#### [TASK GOAL]
Please repeat the records exactly from their first line, finishing at the line containing "pressing the on" and including it.

[Collected data]
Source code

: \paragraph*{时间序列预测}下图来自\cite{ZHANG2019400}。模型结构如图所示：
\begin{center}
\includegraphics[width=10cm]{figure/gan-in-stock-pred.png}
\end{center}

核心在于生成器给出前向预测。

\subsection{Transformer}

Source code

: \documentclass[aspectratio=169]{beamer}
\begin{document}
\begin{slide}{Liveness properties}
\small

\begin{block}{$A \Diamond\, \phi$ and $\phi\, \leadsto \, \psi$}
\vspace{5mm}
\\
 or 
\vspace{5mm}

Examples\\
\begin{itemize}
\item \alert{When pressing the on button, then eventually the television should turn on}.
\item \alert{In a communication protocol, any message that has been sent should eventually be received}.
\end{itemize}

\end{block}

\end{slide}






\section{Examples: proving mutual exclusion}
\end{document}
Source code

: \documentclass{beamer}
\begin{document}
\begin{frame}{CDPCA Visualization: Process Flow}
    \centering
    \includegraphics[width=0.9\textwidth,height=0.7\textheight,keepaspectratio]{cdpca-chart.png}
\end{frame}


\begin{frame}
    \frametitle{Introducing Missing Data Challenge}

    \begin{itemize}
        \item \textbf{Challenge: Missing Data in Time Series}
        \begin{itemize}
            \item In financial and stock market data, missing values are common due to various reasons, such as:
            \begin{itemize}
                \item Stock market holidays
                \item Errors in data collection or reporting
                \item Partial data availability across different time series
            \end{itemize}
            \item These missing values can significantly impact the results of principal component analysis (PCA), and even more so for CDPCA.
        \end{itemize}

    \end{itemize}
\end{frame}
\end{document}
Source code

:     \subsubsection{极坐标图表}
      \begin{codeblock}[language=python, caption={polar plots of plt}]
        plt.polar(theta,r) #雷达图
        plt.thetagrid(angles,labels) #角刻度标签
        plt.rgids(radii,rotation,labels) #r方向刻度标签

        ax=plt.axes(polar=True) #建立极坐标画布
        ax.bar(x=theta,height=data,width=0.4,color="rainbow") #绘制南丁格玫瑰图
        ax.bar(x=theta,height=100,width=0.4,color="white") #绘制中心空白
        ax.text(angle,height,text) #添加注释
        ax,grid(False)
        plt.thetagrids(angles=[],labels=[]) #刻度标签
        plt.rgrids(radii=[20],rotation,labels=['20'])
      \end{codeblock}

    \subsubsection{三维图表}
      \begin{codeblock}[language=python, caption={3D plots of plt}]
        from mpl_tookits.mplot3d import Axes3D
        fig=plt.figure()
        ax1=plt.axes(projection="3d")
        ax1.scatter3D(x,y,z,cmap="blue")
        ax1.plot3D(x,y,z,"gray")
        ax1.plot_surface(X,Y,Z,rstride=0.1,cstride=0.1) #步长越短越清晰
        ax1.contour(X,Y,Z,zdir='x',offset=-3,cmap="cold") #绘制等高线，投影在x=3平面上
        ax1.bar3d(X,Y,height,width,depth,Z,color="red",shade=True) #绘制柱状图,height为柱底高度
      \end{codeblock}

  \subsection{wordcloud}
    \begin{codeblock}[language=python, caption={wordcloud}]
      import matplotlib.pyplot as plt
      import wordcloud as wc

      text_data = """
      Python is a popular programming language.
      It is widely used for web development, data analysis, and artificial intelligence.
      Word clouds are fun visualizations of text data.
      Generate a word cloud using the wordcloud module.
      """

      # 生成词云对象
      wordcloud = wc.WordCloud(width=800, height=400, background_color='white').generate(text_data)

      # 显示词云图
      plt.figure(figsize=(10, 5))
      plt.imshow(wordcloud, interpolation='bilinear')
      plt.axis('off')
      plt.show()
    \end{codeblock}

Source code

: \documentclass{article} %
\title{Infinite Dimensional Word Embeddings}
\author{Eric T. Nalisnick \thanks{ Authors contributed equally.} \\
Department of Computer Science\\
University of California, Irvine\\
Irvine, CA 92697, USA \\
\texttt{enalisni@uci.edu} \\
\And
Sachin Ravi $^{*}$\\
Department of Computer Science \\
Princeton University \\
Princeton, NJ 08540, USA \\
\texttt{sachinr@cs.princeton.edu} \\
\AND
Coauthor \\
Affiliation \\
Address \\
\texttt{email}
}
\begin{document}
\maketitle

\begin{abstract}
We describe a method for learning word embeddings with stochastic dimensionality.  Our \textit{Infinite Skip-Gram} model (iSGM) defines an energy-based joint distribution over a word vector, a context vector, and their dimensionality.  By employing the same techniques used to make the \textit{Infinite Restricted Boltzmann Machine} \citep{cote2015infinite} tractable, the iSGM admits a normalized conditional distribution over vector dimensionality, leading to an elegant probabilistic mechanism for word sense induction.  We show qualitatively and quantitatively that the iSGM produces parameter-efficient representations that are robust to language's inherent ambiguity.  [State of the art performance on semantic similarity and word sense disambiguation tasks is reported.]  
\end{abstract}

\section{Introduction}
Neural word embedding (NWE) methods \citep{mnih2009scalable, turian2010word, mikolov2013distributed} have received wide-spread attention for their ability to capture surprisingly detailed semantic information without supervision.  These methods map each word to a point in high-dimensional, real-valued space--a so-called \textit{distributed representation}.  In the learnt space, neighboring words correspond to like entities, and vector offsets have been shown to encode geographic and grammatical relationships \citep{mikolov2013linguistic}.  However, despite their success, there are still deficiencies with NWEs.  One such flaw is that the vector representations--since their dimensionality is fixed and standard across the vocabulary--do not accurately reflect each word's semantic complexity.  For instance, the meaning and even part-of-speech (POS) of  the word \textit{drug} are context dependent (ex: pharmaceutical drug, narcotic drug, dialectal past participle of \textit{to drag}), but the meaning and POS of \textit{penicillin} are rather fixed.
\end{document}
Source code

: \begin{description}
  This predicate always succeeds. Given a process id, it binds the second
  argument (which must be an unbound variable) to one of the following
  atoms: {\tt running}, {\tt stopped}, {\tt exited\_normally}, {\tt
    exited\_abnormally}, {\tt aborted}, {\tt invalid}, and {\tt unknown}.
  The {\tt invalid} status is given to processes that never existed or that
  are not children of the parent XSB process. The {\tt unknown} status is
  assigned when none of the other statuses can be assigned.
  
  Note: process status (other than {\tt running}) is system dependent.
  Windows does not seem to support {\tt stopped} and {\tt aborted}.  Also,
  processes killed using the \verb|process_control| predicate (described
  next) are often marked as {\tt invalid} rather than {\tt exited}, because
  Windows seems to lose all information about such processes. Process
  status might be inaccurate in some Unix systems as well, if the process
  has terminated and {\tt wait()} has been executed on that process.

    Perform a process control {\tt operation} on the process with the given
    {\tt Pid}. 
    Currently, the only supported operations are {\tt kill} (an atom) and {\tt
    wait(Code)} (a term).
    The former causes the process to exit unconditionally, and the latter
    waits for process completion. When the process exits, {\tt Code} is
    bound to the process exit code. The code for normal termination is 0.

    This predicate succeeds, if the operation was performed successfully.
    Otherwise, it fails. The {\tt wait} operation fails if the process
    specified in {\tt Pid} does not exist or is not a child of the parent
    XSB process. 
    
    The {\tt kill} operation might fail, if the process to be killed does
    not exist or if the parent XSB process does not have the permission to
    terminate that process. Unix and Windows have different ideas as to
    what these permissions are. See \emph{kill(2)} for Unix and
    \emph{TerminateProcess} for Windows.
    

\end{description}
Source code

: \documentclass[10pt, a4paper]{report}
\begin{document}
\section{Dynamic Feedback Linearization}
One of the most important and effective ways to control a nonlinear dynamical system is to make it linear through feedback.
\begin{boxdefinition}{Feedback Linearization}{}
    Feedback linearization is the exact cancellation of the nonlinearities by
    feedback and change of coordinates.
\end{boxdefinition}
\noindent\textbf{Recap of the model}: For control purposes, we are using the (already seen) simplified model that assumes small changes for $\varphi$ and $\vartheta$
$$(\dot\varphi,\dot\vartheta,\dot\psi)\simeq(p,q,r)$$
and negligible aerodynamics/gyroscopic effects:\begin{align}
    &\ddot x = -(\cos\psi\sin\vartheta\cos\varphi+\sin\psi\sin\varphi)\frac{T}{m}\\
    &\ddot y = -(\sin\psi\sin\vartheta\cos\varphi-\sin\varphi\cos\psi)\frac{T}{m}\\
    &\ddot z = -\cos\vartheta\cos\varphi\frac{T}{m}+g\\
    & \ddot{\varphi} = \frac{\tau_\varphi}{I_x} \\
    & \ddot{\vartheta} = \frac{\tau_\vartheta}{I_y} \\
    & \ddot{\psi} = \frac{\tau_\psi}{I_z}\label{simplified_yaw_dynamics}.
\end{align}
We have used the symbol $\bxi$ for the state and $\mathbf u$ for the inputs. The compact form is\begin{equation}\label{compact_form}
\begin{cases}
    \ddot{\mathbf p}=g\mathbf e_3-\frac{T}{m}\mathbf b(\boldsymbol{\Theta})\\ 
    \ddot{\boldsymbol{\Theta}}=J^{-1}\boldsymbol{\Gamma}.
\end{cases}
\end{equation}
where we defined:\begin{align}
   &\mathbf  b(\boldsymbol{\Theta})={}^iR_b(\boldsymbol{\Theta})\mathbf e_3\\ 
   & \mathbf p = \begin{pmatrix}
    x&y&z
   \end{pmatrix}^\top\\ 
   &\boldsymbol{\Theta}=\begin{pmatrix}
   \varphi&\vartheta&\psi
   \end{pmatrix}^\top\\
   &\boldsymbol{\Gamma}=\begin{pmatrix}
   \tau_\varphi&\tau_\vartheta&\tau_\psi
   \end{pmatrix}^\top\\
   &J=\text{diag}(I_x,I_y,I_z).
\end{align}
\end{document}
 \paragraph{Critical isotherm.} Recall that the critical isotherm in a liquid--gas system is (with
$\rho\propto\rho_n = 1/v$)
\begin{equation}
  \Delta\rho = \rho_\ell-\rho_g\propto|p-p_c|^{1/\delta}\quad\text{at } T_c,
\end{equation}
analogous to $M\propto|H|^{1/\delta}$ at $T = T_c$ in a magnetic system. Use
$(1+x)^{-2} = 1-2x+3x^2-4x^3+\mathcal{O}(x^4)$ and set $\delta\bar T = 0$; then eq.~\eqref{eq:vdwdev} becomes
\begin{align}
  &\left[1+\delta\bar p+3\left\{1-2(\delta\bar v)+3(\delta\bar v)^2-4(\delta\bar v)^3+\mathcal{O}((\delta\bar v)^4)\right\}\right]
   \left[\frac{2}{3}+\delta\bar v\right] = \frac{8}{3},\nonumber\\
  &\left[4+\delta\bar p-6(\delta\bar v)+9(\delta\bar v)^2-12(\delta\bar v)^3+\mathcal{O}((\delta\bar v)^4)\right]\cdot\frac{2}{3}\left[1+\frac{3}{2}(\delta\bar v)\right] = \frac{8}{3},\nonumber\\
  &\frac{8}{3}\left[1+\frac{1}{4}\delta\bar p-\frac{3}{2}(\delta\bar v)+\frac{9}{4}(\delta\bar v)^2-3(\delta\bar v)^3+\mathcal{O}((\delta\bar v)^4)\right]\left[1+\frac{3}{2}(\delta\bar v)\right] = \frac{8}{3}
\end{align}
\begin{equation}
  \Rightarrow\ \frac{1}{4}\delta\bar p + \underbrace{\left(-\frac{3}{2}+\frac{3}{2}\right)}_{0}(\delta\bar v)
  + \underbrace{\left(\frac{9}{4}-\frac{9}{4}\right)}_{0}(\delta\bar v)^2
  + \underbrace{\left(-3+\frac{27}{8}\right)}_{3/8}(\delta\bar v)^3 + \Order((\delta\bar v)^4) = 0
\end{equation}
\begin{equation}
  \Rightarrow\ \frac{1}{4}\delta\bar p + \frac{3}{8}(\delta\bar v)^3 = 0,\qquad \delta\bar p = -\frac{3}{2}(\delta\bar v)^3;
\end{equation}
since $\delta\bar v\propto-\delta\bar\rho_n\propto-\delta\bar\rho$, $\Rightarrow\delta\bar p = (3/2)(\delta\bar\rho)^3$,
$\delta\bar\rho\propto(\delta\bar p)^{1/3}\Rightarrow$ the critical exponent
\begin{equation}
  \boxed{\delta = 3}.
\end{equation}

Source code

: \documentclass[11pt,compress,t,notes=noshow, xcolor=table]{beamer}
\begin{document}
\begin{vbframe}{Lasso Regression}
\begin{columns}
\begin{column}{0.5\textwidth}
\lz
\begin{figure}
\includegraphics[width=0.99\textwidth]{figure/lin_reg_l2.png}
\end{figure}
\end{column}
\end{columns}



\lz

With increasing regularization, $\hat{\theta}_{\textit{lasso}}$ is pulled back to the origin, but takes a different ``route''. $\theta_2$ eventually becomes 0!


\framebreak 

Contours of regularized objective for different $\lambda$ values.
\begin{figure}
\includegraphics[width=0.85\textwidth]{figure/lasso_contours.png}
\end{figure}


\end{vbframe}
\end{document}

#### [COMPLETED TASK]
Source code

: \paragraph*{时间序列预测}下图来自\cite{ZHANG2019400}。模型结构如图所示：
\begin{center}
\includegraphics[width=10cm]{figure/gan-in-stock-pred.png}
\end{center}

核心在于生成器给出前向预测。

\subsection{Transformer}

Source code

: \documentclass[aspectratio=169]{beamer}
\begin{document}
\begin{slide}{Liveness properties}
\small

\begin{block}{$A \Diamond\, \phi$ and $\phi\, \leadsto \, \psi$}
\vspace{5mm}
\\
 or 
\vspace{5mm}

Examples\\
\begin{itemize}
\item \alert{When pressing the on button, then eventually the television should turn on}.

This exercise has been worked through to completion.